What you should do :: Each line from the start of the listing below through the line containing "- plugable architecture: as" should be reproduced exactly, with no others.

Input for this task ::
•••
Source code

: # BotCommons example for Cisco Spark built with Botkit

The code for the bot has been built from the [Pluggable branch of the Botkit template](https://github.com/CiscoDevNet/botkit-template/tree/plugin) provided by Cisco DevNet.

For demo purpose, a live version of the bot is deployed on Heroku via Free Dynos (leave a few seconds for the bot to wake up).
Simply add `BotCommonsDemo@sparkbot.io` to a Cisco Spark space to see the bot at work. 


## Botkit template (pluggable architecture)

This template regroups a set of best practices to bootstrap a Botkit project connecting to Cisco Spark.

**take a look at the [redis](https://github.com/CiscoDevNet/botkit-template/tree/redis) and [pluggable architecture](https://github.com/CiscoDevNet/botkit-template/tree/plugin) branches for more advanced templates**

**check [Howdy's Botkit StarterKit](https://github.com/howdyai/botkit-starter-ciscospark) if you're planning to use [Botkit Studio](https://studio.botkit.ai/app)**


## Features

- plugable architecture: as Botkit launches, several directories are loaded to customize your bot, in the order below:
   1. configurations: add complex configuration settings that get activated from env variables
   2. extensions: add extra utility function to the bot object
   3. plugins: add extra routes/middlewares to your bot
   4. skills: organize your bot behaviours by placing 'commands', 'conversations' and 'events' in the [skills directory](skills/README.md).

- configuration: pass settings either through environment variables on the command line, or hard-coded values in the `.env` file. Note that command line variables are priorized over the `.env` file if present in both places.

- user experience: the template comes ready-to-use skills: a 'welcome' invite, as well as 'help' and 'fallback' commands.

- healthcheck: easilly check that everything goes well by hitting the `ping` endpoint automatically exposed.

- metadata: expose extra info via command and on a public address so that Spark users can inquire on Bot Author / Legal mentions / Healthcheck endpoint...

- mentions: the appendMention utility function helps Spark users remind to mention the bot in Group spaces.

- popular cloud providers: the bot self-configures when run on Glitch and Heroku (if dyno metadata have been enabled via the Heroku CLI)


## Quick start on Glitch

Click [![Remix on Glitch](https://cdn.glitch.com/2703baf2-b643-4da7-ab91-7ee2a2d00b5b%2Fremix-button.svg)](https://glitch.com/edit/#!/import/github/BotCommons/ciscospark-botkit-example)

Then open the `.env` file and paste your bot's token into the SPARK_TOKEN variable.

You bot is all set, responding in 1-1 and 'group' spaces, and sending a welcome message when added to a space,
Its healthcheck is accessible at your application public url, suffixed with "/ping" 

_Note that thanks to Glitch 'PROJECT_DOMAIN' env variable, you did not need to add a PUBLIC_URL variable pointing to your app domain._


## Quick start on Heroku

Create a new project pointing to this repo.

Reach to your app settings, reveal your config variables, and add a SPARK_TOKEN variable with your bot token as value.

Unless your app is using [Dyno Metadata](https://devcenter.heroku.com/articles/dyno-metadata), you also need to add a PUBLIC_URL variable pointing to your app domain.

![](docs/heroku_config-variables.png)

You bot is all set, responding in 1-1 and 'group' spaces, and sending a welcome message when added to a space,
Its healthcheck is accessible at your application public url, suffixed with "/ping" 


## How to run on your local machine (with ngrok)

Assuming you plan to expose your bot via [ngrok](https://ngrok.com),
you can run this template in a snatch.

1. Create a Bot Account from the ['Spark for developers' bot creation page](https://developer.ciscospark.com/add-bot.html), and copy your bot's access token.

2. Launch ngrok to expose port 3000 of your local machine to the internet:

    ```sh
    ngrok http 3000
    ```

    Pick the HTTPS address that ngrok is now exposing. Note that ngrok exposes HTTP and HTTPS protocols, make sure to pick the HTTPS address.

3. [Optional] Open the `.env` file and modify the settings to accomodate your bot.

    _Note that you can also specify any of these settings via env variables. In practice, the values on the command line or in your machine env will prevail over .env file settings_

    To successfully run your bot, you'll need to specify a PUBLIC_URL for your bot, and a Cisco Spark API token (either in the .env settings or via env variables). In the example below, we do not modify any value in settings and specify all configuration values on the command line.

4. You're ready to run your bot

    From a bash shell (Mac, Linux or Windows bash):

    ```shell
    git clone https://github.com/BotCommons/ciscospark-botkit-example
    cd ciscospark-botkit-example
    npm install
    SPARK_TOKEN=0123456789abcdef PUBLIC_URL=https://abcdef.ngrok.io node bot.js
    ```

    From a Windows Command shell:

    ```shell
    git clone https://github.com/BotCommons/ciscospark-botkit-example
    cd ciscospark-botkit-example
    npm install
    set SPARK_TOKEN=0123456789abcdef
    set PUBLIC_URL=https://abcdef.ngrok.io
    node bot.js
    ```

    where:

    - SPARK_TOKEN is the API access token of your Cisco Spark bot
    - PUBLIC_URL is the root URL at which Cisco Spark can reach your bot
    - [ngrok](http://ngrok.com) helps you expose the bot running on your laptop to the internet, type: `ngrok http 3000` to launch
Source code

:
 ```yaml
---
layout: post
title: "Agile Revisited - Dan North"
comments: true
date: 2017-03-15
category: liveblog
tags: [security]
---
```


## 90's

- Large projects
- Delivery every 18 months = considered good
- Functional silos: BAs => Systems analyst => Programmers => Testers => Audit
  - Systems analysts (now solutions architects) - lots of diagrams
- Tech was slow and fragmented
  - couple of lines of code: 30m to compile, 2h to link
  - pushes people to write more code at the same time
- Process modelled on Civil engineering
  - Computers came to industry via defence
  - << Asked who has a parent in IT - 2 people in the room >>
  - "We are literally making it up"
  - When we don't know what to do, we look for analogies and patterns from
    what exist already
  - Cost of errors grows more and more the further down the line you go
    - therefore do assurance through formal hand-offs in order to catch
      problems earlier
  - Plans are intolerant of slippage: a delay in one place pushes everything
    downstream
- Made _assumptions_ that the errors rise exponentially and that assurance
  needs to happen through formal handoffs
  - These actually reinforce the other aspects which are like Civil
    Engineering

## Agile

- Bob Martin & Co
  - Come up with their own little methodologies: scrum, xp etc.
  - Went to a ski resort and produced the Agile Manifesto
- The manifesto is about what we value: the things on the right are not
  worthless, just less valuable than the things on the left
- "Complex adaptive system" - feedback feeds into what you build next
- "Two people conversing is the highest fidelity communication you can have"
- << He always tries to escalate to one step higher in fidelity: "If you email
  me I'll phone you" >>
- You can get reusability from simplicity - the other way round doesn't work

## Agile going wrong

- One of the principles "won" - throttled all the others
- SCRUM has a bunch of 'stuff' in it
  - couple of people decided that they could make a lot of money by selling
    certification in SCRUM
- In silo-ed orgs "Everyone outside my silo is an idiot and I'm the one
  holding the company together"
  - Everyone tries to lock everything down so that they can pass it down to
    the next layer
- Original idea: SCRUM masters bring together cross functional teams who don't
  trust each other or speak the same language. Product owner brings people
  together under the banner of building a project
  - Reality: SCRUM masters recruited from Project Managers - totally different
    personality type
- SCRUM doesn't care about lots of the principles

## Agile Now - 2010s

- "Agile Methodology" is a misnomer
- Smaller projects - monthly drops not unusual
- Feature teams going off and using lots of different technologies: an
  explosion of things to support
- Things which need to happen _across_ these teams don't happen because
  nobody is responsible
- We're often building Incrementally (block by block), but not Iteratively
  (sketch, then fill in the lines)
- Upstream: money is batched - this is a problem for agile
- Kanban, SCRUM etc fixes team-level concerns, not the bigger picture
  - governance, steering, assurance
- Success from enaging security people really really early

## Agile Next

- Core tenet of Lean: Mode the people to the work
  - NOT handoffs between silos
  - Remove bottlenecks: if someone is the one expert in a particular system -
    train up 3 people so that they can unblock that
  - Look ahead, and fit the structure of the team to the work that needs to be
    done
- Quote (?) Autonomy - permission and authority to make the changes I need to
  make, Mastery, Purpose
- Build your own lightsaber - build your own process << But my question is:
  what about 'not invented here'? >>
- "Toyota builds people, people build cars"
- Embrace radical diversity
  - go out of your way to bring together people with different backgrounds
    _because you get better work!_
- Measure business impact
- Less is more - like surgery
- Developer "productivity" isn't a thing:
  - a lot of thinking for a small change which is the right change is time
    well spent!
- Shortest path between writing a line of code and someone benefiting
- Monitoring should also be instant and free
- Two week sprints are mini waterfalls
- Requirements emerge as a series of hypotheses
•••
Output below ::
Source code

: # BotCommons example for Cisco Spark built with Botkit

The code for the bot has been built from the [Pluggable branch of the Botkit template](https://github.com/CiscoDevNet/botkit-template/tree/plugin) provided by Cisco DevNet.

For demo purpose, a live version of the bot is deployed on Heroku via Free Dynos (leave a few seconds for the bot to wake up).
Simply add `BotCommonsDemo@sparkbot.io` to a Cisco Spark space to see the bot at work. 


## Botkit template (pluggable architecture)

This template regroups a set of best practices to bootstrap a Botkit project connecting to Cisco Spark.

**take a look at the [redis](https://github.com/CiscoDevNet/botkit-template/tree/redis) and [pluggable architecture](https://github.com/CiscoDevNet/botkit-template/tree/plugin) branches for more advanced templates**

**check [Howdy's Botkit StarterKit](https://github.com/howdyai/botkit-starter-ciscospark) if you're planning to use [Botkit Studio](https://studio.botkit.ai/app)**


## Features

- plugable architecture: as Botkit launches, several directories are loaded to customize your bot, in the order below:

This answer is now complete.